While the idea of the Nisqually Community Forest dates back to 2010, it was just recently that the members of the Nisqually Land Trust were able to grow the land near Ashford.

Executive Director of the trust, Joe Kane, said groups of people have worked tirelessly to make the community forest a reality. He now hopes the community will take ownership of the land.

“We’re looking for and community-driven ideas,” he said. “Our goal is to be totally transparent. This is the first community forest in the Puget Sound and it’s becoming quite a movement nationally.”

Community forestry is a growing thought of forestry in which the community, and not large businesses in other countries, make decisions about timber management and the health of the forest and local watersheds. According to the Nisqually Land Trust’s own site, “in recent decades, ownership of these timberlands has grown more globalized, and they are now managed primarily for the benefit of shareholders located around the world. But they continue to have an enormous impact on local concerns, such as forestry jobs, the health of our rivers and wildlife habitat, and the scenic vistas that support our tourism and recreation economy.”

Kane said that talk of community-driven forests and local management bring environmentalists and pro-business concerns together.
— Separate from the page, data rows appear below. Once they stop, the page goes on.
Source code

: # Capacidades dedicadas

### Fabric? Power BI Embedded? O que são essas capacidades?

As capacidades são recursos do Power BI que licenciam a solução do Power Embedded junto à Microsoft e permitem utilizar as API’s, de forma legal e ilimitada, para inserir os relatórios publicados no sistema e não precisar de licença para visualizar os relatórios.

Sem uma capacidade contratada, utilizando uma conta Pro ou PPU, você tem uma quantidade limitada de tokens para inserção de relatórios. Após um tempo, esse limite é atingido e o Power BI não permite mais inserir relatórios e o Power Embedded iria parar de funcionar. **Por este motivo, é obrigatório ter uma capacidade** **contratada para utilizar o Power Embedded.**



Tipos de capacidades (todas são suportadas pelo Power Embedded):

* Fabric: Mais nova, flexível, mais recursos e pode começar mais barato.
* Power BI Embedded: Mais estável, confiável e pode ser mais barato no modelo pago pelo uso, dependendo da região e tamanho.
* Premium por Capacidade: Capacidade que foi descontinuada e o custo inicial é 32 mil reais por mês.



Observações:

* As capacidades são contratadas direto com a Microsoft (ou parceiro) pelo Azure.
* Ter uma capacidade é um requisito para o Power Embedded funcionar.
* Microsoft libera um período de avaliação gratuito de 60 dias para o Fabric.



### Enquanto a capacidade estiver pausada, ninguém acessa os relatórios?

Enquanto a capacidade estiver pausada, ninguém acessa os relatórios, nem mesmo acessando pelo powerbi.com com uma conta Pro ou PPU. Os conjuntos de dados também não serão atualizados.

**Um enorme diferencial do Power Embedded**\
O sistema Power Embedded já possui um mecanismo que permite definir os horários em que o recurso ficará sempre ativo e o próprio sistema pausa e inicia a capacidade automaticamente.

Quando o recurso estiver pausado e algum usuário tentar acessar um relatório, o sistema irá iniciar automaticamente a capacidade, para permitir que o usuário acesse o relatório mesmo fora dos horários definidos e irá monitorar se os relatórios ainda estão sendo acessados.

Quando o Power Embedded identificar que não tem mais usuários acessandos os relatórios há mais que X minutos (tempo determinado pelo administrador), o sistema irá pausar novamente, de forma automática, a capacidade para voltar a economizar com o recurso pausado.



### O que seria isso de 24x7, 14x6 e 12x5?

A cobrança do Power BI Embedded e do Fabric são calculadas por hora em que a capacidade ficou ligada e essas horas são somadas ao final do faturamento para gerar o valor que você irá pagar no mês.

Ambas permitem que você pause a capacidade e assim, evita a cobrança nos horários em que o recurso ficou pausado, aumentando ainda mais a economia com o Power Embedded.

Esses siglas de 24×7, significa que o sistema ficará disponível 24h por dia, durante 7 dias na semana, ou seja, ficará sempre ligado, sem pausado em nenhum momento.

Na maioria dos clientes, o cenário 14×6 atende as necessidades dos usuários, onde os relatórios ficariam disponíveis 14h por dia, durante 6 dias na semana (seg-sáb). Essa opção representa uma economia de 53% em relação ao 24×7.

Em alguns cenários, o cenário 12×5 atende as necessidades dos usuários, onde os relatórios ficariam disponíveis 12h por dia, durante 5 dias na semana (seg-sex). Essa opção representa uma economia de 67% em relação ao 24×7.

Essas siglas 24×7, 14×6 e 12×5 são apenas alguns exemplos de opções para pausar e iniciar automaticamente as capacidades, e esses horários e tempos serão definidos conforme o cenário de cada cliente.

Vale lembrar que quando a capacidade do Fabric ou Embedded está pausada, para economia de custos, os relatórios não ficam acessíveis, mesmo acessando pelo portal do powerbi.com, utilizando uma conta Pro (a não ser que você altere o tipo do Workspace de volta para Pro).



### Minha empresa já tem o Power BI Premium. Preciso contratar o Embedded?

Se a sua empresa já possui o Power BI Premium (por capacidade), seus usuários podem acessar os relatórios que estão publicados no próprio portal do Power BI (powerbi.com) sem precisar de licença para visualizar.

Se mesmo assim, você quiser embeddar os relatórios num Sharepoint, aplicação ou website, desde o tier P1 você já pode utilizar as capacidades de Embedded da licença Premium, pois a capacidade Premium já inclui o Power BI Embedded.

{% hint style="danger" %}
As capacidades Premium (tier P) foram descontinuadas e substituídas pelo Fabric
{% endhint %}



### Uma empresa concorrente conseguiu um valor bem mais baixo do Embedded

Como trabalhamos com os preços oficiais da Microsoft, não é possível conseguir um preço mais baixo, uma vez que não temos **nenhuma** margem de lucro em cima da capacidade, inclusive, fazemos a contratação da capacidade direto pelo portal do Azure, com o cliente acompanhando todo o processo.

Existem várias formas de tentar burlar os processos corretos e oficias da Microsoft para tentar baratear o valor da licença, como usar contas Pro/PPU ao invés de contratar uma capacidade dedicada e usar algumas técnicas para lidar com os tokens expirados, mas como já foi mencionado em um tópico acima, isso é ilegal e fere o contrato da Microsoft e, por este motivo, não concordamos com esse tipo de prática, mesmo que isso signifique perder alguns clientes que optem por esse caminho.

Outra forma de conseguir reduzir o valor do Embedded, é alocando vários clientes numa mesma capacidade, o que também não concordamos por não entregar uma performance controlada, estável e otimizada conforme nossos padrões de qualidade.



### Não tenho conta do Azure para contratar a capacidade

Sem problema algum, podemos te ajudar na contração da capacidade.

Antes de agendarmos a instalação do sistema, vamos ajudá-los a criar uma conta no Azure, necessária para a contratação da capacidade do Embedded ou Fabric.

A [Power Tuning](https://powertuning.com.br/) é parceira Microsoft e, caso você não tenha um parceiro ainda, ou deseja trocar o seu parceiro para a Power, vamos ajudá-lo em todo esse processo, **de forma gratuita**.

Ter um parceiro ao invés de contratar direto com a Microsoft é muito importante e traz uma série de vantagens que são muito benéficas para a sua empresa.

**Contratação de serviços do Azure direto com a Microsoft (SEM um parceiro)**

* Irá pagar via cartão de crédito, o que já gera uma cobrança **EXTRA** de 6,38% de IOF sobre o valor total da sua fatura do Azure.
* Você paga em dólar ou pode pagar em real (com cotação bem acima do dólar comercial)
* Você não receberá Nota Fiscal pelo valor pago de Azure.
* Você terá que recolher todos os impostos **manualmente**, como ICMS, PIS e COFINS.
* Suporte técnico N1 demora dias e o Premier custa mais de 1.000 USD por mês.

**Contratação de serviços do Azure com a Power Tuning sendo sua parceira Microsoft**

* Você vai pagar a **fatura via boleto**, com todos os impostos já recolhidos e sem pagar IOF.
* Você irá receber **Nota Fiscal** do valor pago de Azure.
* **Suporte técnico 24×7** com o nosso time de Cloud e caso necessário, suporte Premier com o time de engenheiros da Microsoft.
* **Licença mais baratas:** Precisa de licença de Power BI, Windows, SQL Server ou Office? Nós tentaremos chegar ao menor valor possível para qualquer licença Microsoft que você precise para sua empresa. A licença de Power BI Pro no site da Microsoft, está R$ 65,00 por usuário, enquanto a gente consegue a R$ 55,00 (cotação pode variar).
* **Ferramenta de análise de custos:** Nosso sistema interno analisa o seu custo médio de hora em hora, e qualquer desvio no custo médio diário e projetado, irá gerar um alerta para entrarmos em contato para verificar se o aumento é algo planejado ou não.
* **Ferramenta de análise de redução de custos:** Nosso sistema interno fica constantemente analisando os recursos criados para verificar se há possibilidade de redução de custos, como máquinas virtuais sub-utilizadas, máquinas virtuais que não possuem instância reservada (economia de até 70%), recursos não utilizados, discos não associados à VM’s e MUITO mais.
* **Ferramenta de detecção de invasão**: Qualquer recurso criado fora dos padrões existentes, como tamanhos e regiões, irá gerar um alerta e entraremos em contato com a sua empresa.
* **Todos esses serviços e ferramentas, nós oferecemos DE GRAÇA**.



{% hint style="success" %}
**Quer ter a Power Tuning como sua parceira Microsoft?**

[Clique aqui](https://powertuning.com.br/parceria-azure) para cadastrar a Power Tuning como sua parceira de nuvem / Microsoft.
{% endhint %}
Even conservative counties in southern Washington are on board, and the state now has 20 community forests in one stage or another.

“This is not a federal land grab or something,” Kane said. “This is locally managed land by people who know it and love it.”

The Nisqually Community Forest bridges an important gap between the Gifford Pinchot National Forest and Elbe Hills State Forest, just above Ashford.

Kane and the Nisqually River Council started looking into community forestry after a national conference in 2010, where National Parks representatives and the Congressionally-funded Community Forest Program encouraged rural areas to apply for the status to take local ownership of forestlands.

The land will be conserved, but the Community Forest can produce timber during those conservation efforts. Kane said that during the Great Recession timberland was fairly recession proof.

Additionally, the land is appealing for its recreational use. The Eatonville Trail System and Mt. Tahoma ski trail run through the land, allowing mountain biking, hiking and cross country skiing.

“That’s a big economic driver,” Kane said.

And because it is community owned, the community can decide what to do with the land, including buying more, selling land or doing nothing at all.

One of the proponents of the Nisqually Community Forest is Washington’s Second Legislative District State Senator Randi Becker.

After a 2014 study by the Nisqually Tribe regarding Steelhead salmon recovery efforts in the watershed, a moratorium was placed on logging concerns until the impact could be studied.

“By maintaining this land, we could triple the creek flow in the watershed,” Kane said. “During the driest part of the year, trees suck up a lot of water. With older, bigger trees, that flow could increase in a steep creek three times.”

More water is good for salmon, obviously, so Kane and the Nisqually Land Trust are hoping this community forest might bring back some of the nearly eradicated Nisqually drainage salmon.

Local firms would be contracted to do logging to help maintain the forest. Currently, the community forest is on the hook for $750,000 over the next three years over the recent land purchase. Grant funding helped pay for the rest of the 1,920 acres just added near Ashford. A 4,500 acre block near the National Forests is currently in the project’s sights, but Kane said the group wants community input on how to move forward now.